== PROBLEM DETAILS ==
Read the data, and whenever a line holds the word "passed", report that line.

== STORED DATA ==
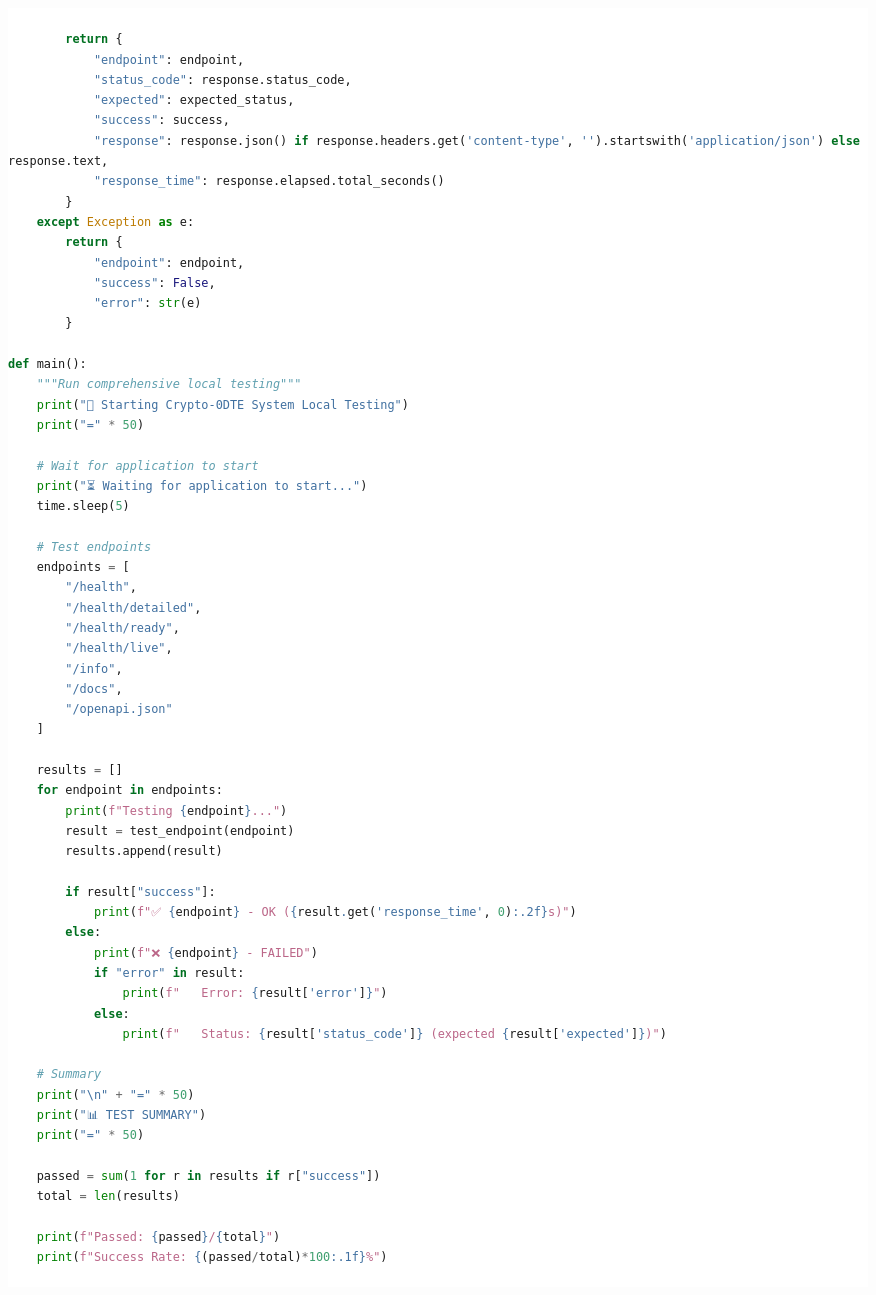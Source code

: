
 ```python
        
        return {
            "endpoint": endpoint,
            "status_code": response.status_code,
            "expected": expected_status,
            "success": success,
            "response": response.json() if response.headers.get('content-type', '').startswith('application/json') else response.text,
            "response_time": response.elapsed.total_seconds()
        }
    except Exception as e:
        return {
            "endpoint": endpoint,
            "success": False,
            "error": str(e)
        }

def main():
    """Run comprehensive local testing"""
    print("🧪 Starting Crypto-0DTE System Local Testing")
    print("=" * 50)
    
    # Wait for application to start
    print("⏳ Waiting for application to start...")
    time.sleep(5)
    
    # Test endpoints
    endpoints = [
        "/health",
        "/health/detailed", 
        "/health/ready",
        "/health/live",
        "/info",
        "/docs",
        "/openapi.json"
    ]
    
    results = []
    for endpoint in endpoints:
        print(f"Testing {endpoint}...")
        result = test_endpoint(endpoint)
        results.append(result)
        
        if result["success"]:
            print(f"✅ {endpoint} - OK ({result.get('response_time', 0):.2f}s)")
        else:
            print(f"❌ {endpoint} - FAILED")
            if "error" in result:
                print(f"   Error: {result['error']}")
            else:
                print(f"   Status: {result['status_code']} (expected {result['expected']})")
    
    # Summary
    print("\n" + "=" * 50)
    print("📊 TEST SUMMARY")
    print("=" * 50)
    
    passed = sum(1 for r in results if r["success"])
    total = len(results)
    
    print(f"Passed: {passed}/{total}")
    print(f"Success Rate: {(passed/total)*100:.1f}%")
    
```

== EXERCISE RESULT ==
    passed = sum(1 for r in results if r["success"])
    print(f"Passed: {passed}/{total}")
    print(f"Success Rate: {(passed/total)*100:.1f}%")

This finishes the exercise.